[Records from a data collection]
:::::
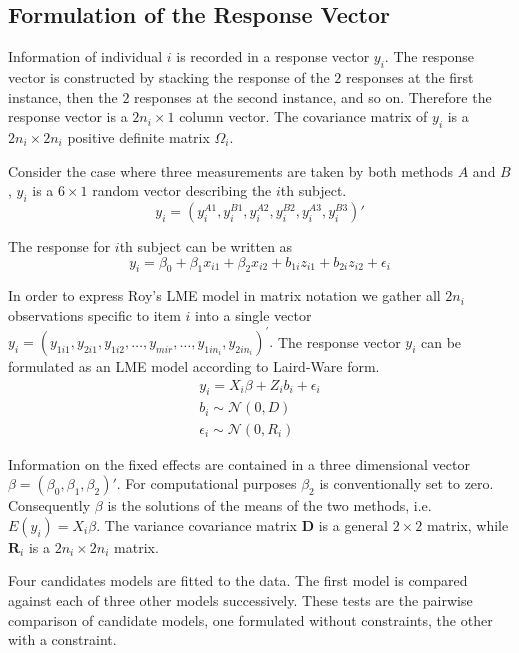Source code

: \documentclass[12pt, a4paper]{report}
\theoremstyle{plain}
\theoremstyle{definition}
\theoremstyle{remark}
\begin{document}
	
	\subsection{Formulation of the Response Vector}
	Information of individual $i$ is recorded in a response vector ${y}_{i}$. The response vector is constructed by stacking the response of the $2$ responses at the first instance, then the $2$ responses at the second instance, and so on. Therefore the response vector is a $2n_{i} \times 1$ column vector.
	The covariance matrix of ${y_{i}}$ is a $2n_{i} \times 2n_{i}$ positive definite matrix ${\Omega}_{i}$.
	
	Consider the case where three measurements are taken by both methods $A$ and $B$, ${y}_{i}$ is a $6 \times 1$ random vector describing the $i$th subject.
	\[
	{y}_{i} = (y_{i}^{A1},y_{i}^{B1},y_{i}^{A2},y_{i}^{B2},y_{i}^{A3},y_{i}^{B3}) \prime
	\]
	
	The response for $i$th subject can be written as
	\[ y_i = \beta_0 + \beta_1x_{i1} + \beta_2x_{i2} + b_{1i}z_{i1}  + b_{2i}z_{i2} + \epsilon_i \]
	
	In order to express Roy's LME model in matrix notation we gather all $2n_i$ observations specific to item $i$ into a single vector  ${y}_{i} = (y_{1i1},y_{2i1},y_{1i2},\ldots,y_{mir},\ldots,y_{1in_{i}},y_{2in_{i}})^\prime.$
	The response vector ${y_{i}}$ can be formulated as an LME model according to Laird-Ware form.
	\begin{eqnarray*}
		{y_{i}} = {X_{i}\beta}  + {Z_{i}b_{i}} + {\epsilon_{i}}\\
		{b_{i}} \sim \mathcal{N}({0,D})\\
		{\epsilon_{i}} \sim \mathcal{N}({0,R_{i}})
	\end{eqnarray*}
	
	Information on the fixed effects are contained in a three dimensional vector ${\beta} = (\beta_{0},\beta_{1},\beta_{2})\prime$. For computational purposes $\beta_{2}$ is conventionally set to zero. Consequently ${\beta}$ is the solutions of the means of the two methods, i.e. $E({y}_{i})  = {X}_{i}{\beta}$. The variance covariance matrix $\boldsymbol{D}$ is a general $2 \times 2$ matrix, while $\boldsymbol{R}_{i}$ is a $2n_{i} \times 2n_{i}$ matrix.
	
	Four candidates models are fitted to the data. The first model is compared against each of three other models successively. These tests are the pairwise comparison of candidate models, one formulated without constraints, the other with a constraint.
	
\end{document}
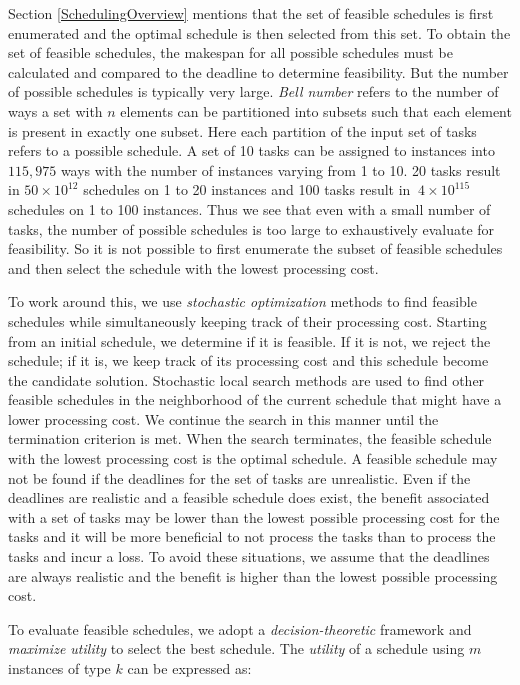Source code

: \documentclass[12pt]{report}
\begin{document}
Section \ref{SchedulingOverview} mentions that the set of feasible schedules is first enumerated and the optimal schedule is then selected from this set.
To obtain the set of feasible schedules, the makespan for all possible schedules must be calculated and compared to the deadline to determine feasibility.
But the number of possible schedules is typically very large.
\textit{Bell number} \cite{mathworld:bellnumber} refers to the number of ways a set with $n$ elements can be partitioned into subsets such that each element is present in exactly one subset.
Here each partition of the input set of tasks refers to a possible schedule.
A set of 10 tasks can be assigned to instances into $115,975$ ways with the number of instances varying from 1 to 10.
20 tasks result in $50 \times 10^{12}$ schedules on 1 to 20 instances and 100 tasks result in $~ 4 \times 10^{115}$ schedules on 1 to 100 instances.
Thus we see that even with a small number of tasks, the number of possible schedules is too large to exhaustively evaluate for feasibility.
So it is not possible to first enumerate the subset of feasible schedules and then select the schedule with the lowest processing cost.

To work around this, we use \textit{stochastic optimization} methods to find feasible schedules while simultaneously keeping track of their processing cost.
Starting from an initial schedule, we determine if it is feasible.
If it is not, we reject the schedule; if it is, we keep track of its processing cost and this schedule become the candidate solution.
Stochastic local search methods are used to find other feasible schedules in the neighborhood of the current schedule that might have a lower processing cost.
We continue the search in this manner until the termination criterion is met.
When the search terminates, the feasible schedule with the lowest processing cost is the optimal schedule.
A feasible schedule may not be found if the deadlines for the set of tasks are unrealistic.
Even if the deadlines are realistic and a feasible schedule does exist, the benefit associated with a set of tasks may be lower than the lowest possible processing cost for the tasks and it will be more beneficial to not process the tasks than to process the tasks and incur a loss.
To avoid these situations, we assume that the deadlines are always realistic and the benefit is higher than the lowest possible processing cost.

To evaluate feasible schedules, we adopt a \textit{decision-theoretic} framework and \textit{maximize utility} \cite{BernadoSmith} to select the best schedule.
The \textit{utility} of a schedule using $m$ instances of type $k$ can be expressed as:
\end{document}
:::::
* **Exercise requirements**
Track down every line in the entries that includes the string "utility", and copy it.

* **Answer to the exercise**
To evaluate feasible schedules, we adopt a \textit{decision-theoretic} framework and \textit{maximize utility} \cite{BernadoSmith} to select the best schedule.
The \textit{utility} of a schedule using $m$ instances of type $k$ can be expressed as:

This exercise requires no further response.